> _WHAT TO PRODUCE_
Restate the opening lines of the material below word for word, stopping after the line that contains "2. [model-deployment-realtime](./model-deployment-realtime/)".
+--
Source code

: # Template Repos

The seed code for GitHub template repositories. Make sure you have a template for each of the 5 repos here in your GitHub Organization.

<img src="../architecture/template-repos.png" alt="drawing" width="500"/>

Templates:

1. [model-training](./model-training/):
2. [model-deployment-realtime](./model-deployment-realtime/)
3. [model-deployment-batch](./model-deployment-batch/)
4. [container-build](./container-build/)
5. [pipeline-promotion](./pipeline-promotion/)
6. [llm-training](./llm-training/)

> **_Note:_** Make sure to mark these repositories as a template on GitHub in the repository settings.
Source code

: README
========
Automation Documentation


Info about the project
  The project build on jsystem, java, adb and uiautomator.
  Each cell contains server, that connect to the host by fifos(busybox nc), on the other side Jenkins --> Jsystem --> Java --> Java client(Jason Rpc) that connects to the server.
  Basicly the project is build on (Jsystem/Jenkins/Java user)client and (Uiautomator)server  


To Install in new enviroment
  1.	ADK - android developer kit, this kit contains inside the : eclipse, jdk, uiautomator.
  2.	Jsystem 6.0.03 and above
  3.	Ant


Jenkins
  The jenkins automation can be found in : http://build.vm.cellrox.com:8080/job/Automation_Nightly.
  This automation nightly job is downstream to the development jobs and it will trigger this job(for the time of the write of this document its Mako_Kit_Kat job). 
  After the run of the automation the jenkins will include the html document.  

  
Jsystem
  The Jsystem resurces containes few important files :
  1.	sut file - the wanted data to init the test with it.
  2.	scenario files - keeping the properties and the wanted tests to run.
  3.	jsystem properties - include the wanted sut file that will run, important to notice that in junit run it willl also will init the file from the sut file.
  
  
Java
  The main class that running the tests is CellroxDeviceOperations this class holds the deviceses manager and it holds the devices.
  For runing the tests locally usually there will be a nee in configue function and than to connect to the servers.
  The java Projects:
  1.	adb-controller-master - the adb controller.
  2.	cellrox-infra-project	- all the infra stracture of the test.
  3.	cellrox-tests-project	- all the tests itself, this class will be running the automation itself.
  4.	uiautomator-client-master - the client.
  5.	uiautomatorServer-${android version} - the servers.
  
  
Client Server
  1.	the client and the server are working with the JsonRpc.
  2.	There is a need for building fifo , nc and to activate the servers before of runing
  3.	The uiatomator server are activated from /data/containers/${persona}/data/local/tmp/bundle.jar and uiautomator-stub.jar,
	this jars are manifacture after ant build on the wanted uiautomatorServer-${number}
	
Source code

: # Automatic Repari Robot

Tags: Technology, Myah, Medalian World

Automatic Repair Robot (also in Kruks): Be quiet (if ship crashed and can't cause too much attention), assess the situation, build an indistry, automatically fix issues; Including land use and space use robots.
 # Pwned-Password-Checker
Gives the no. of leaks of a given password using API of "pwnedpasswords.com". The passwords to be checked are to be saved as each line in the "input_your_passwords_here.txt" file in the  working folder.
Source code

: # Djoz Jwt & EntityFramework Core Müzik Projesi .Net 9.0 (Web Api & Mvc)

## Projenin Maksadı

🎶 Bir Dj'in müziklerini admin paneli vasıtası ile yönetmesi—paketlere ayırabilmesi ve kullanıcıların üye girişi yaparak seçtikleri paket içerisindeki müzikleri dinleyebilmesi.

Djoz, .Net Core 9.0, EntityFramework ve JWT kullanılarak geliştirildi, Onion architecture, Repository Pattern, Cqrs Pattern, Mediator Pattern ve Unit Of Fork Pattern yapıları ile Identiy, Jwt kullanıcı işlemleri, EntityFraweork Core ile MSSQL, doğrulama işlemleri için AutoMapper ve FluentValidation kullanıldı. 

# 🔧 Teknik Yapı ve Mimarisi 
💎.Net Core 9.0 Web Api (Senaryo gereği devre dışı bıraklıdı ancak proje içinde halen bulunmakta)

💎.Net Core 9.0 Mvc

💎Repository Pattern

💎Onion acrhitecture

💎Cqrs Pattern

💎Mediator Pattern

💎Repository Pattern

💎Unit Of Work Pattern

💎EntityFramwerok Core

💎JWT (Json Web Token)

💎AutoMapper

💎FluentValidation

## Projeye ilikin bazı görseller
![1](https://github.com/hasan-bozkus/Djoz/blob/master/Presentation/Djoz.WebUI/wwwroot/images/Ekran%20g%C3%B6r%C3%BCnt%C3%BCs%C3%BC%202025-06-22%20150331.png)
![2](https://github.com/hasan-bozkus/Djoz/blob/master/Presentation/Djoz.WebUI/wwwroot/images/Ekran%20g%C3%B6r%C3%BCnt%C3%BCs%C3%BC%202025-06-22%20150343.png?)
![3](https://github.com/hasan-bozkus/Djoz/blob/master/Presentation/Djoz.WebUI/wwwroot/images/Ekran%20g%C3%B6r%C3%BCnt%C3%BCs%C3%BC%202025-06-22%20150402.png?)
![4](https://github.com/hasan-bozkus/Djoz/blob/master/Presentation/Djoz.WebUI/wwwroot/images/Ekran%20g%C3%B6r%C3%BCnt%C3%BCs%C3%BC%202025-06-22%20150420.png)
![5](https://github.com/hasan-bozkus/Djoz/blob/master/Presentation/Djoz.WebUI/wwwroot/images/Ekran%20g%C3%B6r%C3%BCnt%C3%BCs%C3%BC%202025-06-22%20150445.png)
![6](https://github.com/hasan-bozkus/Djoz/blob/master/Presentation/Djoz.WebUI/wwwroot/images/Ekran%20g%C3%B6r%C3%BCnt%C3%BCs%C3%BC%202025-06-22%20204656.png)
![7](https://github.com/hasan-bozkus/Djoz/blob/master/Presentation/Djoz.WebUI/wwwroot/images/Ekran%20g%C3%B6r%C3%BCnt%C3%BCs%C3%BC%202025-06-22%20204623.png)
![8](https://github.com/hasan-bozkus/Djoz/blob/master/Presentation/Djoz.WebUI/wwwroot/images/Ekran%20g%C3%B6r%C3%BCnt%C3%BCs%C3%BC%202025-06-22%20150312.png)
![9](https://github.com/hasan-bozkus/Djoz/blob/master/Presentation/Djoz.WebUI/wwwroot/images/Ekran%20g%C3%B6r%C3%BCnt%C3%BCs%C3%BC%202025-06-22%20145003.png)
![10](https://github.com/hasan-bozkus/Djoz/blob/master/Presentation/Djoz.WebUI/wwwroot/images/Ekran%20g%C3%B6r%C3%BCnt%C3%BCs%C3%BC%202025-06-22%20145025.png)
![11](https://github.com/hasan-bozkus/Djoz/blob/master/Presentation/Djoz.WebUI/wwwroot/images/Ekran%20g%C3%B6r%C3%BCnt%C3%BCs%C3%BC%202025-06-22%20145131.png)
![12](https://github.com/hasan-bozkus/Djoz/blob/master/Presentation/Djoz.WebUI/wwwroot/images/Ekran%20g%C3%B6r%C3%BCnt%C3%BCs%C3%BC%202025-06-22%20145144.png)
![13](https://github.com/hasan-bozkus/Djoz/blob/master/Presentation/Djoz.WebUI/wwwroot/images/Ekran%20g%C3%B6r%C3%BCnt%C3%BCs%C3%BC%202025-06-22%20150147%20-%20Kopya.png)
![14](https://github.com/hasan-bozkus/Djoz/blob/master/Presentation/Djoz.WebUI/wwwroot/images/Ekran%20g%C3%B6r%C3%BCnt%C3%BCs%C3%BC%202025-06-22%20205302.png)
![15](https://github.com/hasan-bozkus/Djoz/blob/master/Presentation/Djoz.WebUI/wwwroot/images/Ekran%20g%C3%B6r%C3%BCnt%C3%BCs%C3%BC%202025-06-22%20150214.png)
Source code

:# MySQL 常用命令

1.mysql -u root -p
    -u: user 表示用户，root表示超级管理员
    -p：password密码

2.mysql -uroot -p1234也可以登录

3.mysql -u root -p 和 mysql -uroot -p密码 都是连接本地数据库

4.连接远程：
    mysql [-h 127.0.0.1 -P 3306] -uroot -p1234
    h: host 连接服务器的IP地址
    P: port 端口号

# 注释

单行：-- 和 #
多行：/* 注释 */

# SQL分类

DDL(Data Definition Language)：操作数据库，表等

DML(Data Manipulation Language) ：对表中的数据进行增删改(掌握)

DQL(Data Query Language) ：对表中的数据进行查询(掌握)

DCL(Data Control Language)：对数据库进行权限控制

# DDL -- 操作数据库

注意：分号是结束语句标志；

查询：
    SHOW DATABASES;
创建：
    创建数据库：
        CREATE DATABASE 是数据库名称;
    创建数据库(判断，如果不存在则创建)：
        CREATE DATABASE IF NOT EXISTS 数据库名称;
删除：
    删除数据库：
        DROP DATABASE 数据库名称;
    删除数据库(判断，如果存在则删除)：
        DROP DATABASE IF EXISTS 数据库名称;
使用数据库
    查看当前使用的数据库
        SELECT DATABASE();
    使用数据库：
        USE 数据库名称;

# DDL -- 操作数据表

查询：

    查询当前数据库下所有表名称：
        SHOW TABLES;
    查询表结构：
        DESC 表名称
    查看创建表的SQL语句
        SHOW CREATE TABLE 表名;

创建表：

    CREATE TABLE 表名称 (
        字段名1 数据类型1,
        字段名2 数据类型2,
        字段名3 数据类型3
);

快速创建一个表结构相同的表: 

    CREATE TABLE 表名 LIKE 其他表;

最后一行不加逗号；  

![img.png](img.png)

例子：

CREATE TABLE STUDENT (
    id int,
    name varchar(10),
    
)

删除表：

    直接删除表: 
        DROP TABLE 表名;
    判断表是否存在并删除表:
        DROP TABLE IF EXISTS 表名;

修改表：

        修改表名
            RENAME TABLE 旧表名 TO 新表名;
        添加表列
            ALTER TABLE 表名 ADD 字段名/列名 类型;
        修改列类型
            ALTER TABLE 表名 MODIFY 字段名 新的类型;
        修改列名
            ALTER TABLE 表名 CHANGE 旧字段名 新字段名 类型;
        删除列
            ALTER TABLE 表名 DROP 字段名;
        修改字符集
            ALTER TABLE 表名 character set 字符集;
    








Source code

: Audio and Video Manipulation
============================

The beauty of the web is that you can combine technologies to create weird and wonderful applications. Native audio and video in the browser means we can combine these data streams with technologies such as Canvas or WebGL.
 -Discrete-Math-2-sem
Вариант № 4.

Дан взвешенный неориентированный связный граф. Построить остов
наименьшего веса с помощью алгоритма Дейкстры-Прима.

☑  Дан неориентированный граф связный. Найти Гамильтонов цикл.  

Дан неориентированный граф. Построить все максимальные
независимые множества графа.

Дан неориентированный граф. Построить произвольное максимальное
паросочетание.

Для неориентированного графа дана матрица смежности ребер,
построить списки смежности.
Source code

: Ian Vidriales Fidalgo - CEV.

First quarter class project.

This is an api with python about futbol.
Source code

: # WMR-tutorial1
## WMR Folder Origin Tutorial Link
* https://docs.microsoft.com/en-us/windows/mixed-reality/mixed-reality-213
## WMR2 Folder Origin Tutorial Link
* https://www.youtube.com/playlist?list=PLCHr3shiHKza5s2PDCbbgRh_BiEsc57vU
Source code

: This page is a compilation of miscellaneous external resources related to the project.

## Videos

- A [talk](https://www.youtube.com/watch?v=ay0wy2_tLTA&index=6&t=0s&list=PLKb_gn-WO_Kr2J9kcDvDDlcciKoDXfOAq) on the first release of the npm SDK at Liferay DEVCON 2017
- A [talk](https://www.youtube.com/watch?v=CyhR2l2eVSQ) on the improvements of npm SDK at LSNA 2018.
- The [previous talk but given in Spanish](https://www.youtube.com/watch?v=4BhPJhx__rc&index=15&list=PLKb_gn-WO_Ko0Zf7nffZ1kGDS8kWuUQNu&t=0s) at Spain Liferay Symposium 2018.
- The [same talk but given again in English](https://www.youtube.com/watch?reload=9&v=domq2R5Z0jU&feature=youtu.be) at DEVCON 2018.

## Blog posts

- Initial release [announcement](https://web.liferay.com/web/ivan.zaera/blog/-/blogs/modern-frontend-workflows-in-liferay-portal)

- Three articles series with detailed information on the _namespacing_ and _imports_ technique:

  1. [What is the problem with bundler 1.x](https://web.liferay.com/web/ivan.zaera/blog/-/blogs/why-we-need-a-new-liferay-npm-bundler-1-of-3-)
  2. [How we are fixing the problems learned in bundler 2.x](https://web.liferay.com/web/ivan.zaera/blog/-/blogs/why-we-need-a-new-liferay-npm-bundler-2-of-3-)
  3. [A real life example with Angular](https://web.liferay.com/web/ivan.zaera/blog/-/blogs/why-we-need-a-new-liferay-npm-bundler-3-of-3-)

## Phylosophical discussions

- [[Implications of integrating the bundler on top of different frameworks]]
+--
> _WRITTEN RESPONSE_
Source code

: # Template Repos

The seed code for GitHub template repositories. Make sure you have a template for each of the 5 repos here in your GitHub Organization.

<img src="../architecture/template-repos.png" alt="drawing" width="500"/>

Templates:

1. [model-training](./model-training/):
2. [model-deployment-realtime](./model-deployment-realtime/)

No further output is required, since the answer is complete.